Senators focus on interstate work


COLUMBIA - With South Carolina's rapid growth during the past 20 years, a group of senators says it is vital that the state's interstate highways keep up.

The Special Interstate Subcommittee met Wednesday for the first time, getting an overview of more than $1 billion in interstate widening projects in the works, like expanding Interstate 85 near the North Carolina state line and Interstate 20 west of Columbia from four to six lanes.

State Department of Transportation Secretary Christy Hall threw around bigger numbers than that, saying the state has begun preliminary studies on the biggest road project ever undertaken here - a $1.6 billion untangling of the intersection of I-20, Interstate 26 and Interstate 126 in Columbia.
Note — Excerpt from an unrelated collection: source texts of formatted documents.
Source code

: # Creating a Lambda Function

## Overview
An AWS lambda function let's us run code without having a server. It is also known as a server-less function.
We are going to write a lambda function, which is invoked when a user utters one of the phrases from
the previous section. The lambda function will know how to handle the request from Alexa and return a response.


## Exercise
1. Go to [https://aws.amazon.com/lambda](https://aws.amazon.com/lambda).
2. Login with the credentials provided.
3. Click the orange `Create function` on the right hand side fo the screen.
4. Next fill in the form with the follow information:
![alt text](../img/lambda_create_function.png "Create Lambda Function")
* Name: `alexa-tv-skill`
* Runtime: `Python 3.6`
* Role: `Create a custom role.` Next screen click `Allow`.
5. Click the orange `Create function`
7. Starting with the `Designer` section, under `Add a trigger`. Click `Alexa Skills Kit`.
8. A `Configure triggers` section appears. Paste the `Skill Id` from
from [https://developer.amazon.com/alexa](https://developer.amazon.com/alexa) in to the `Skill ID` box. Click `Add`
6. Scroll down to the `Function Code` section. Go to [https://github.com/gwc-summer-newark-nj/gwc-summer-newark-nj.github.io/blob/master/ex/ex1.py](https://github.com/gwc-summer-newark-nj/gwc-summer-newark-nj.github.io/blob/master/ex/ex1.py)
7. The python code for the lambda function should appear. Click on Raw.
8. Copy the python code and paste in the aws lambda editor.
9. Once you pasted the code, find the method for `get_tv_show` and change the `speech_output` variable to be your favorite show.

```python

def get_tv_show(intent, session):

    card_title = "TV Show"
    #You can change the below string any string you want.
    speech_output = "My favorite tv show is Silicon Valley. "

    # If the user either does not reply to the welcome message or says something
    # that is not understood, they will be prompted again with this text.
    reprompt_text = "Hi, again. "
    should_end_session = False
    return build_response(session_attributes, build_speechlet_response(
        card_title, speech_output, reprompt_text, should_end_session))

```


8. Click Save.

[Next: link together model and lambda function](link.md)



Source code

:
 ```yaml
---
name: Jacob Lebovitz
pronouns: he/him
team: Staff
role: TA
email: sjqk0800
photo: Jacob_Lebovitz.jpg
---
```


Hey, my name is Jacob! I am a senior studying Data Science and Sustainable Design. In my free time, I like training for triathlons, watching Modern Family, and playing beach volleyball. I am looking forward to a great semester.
The DOT is tossing around an even bigger widening project on Interstate 526 in the next few decades, from North Charleston to Mount Pleasant, involving several high bridges. Hall can't say when it will start or how much it will cost because her engineers haven't started the details, but it has all the signs of topping the Columbia project.

The General Assembly's 2017 approval of a 12-cent gas tax increase over six years - passed over Gov. Henry McMaster's veto - and increases in other fees are helping accelerate the pace of work, Hall said.

In all, the DOT has $3.6 billion of road work going on right now in South Carolina. While $1.3 billion is going toward widening interstates, $1.1 billion is going toward repaving all types of roads in bad condition, $315 million to replacing substandard bridges and $117 million toward small projects like guardrails and paved shoulders to reduce South Carolina's highest in the nation rate of deaths on rural roads, Hall said.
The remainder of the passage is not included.